MADD puts on powerful display at South campus


Jessica Warren

The wreckage featured in Horrors of Crash highlights the tragedy of drunken driving.

Mothers Against Drunk Driving (MADD) organized a chilling display called Horrors of Crash on San Jacinto College South Campus Oct. 22 featuring wreckage extracted from deadly drunken driving crashes.

GUST and INRW classes assisted in coordinating the event aimed at raising awareness about the dangers of drinking and driving among college students.

Carol Levin, a MADD volunteer and a victim’s mother, said a drunken male driving 85 mph hit her son’s vehicle head on. He died instantly while his fiancé died on the way to the hospital.

“…Never one time did he show remorse, and that’s the part that’s the hardest for me. If I ever heard an ‘I’m sorry,’ it would sure help,” Levin said.

“Over 1,000 people were killed in the last month,” Levin said. “We are trying to pass laws to help with drunk driving, but it’s difficult because Texas is the big boy state.”

Parents of drunken driving victims attended the event to share their stories about the car crash that changed their lives forever.

La Porte Police Officer Benny Boles said paying attention to time of the day is essential in keeping the public safe from drunk drivers.

“Between 11 a.m. and 3 a.m., I want to stop as many cars as possible. Because statistically, between that time period, about half of the vehicles out on the roadway are impaired drivers,” Boles said.

Drivers get irritated when pulled over for minor infractions, but these stops deliberately check for drunkenness, Boles said.
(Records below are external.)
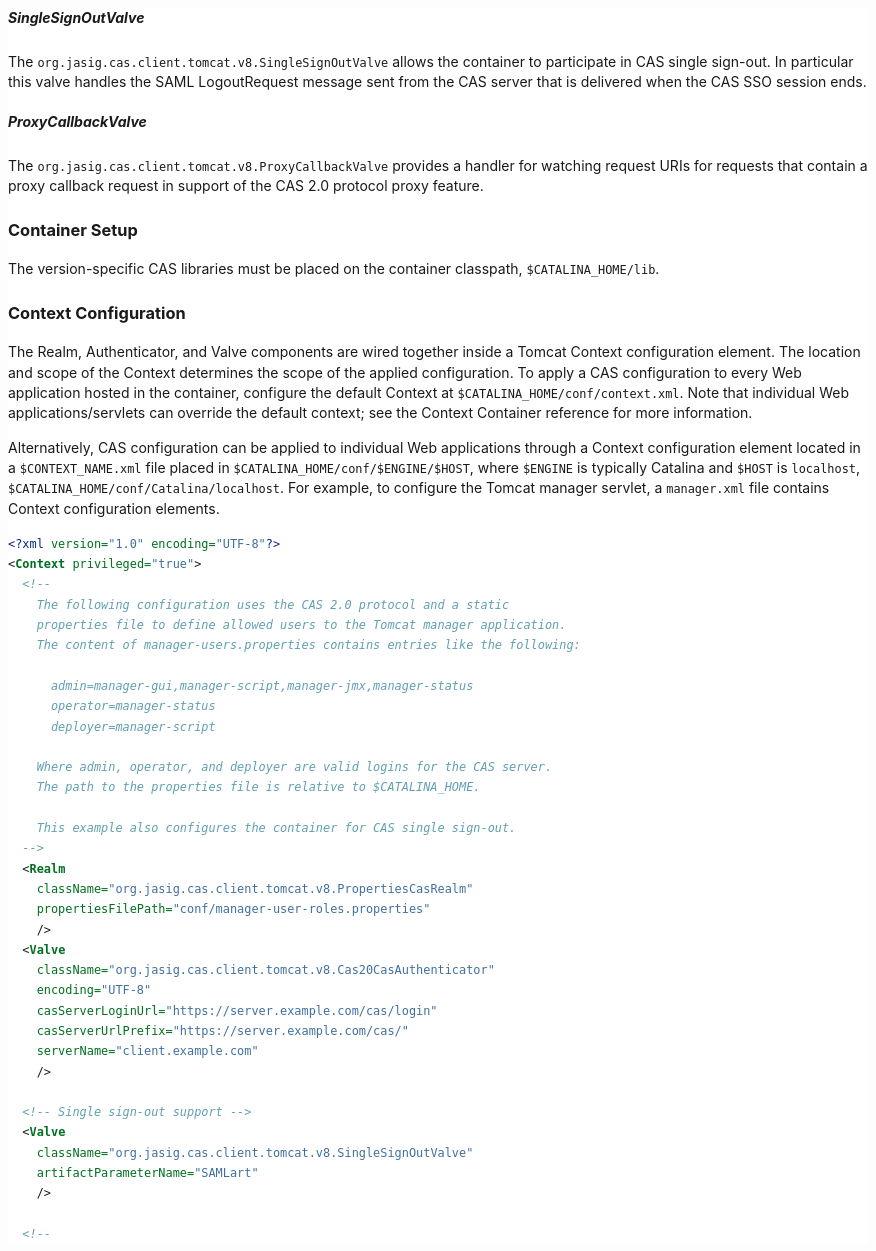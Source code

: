 ##### SingleSignOutValve
The `org.jasig.cas.client.tomcat.v8.SingleSignOutValve` allows the container to participate in CAS single sign-out. In particular this valve handles the SAML LogoutRequest message sent from the CAS server that is delivered when the CAS SSO session ends.

##### ProxyCallbackValve
The `org.jasig.cas.client.tomcat.v8.ProxyCallbackValve` provides a handler for watching request URIs for requests that contain a proxy callback request in support of the CAS 2.0 protocol proxy feature.

<a name="container-setup"></a>
### Container Setup
The version-specific CAS libraries must be placed on the container classpath, `$CATALINA_HOME/lib`.

<a name="context-configuration"></a>
### Context Configuration
The Realm, Authenticator, and Valve components are wired together inside a Tomcat Context configuration element. The location and scope of the Context determines the scope of the applied configuration. To apply a CAS configuration to every Web application hosted in the container, configure the default Context at `$CATALINA_HOME/conf/context.xml`. Note that individual Web applications/servlets can override the default context; see the Context Container reference for more information. 

Alternatively, CAS configuration can be applied to individual Web applications through a Context configuration element located in a `$CONTEXT_NAME.xml` file placed in `$CATALINA_HOME/conf/$ENGINE/$HOST`, where `$ENGINE` is typically Catalina and `$HOST` is `localhost`, `$CATALINA_HOME/conf/Catalina/localhost`. For example, to configure the Tomcat manager servlet, a `manager.xml` file contains Context configuration elements.

```xml
<?xml version="1.0" encoding="UTF-8"?>
<Context privileged="true">
  <!--
    The following configuration uses the CAS 2.0 protocol and a static
    properties file to define allowed users to the Tomcat manager application.
    The content of manager-users.properties contains entries like the following:
 
      admin=manager-gui,manager-script,manager-jmx,manager-status
      operator=manager-status
      deployer=manager-script
 
    Where admin, operator, and deployer are valid logins for the CAS server.
    The path to the properties file is relative to $CATALINA_HOME.
 
    This example also configures the container for CAS single sign-out.
  -->
  <Realm
    className="org.jasig.cas.client.tomcat.v8.PropertiesCasRealm"
    propertiesFilePath="conf/manager-user-roles.properties"
    />
  <Valve
    className="org.jasig.cas.client.tomcat.v8.Cas20CasAuthenticator"
    encoding="UTF-8"
    casServerLoginUrl="https://server.example.com/cas/login"
    casServerUrlPrefix="https://server.example.com/cas/"
    serverName="client.example.com"
    />
 
  <!-- Single sign-out support -->
  <Valve
    className="org.jasig.cas.client.tomcat.v8.SingleSignOutValve"
    artifactParameterName="SAMLart"
    />
 
  <!--
```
Meanwhile, he said a DUI arrest is followed by an expensive process including a $5,000 minimum fine, at least one night in jail, three or four court appearances, and a yearly fee to maintain a driver’s license.

After a certain number of DUI’s, La Porte police officers take the offender’s car away, Boles said.

Students gathered to see the vehicles that included victims’ pictures set up on each car to emphasize each crash cost lives.

“It’s so terrifying to see this. You always hear about it, but you never really see it,” student Alyssa Flores said.

“It makes me feel lucky,” student Claudia Lechuga said, “and it’s also pretty scary to see what could have happened.”

The event sponsors gave students supplies to write graffiti messages to victims and their families in honor of those who passed away.

Messages appeared in different languages including Vietnamese, Spanish, and Arabic among others.

Student Andrew Ramirez translated a message written in Vietnamese that read, “Please don’t drink and drive because you can cause sorrow to other families.”

The messages, written on file folders hang by MADD’s offices downtown for everyone to see, Ramirez said.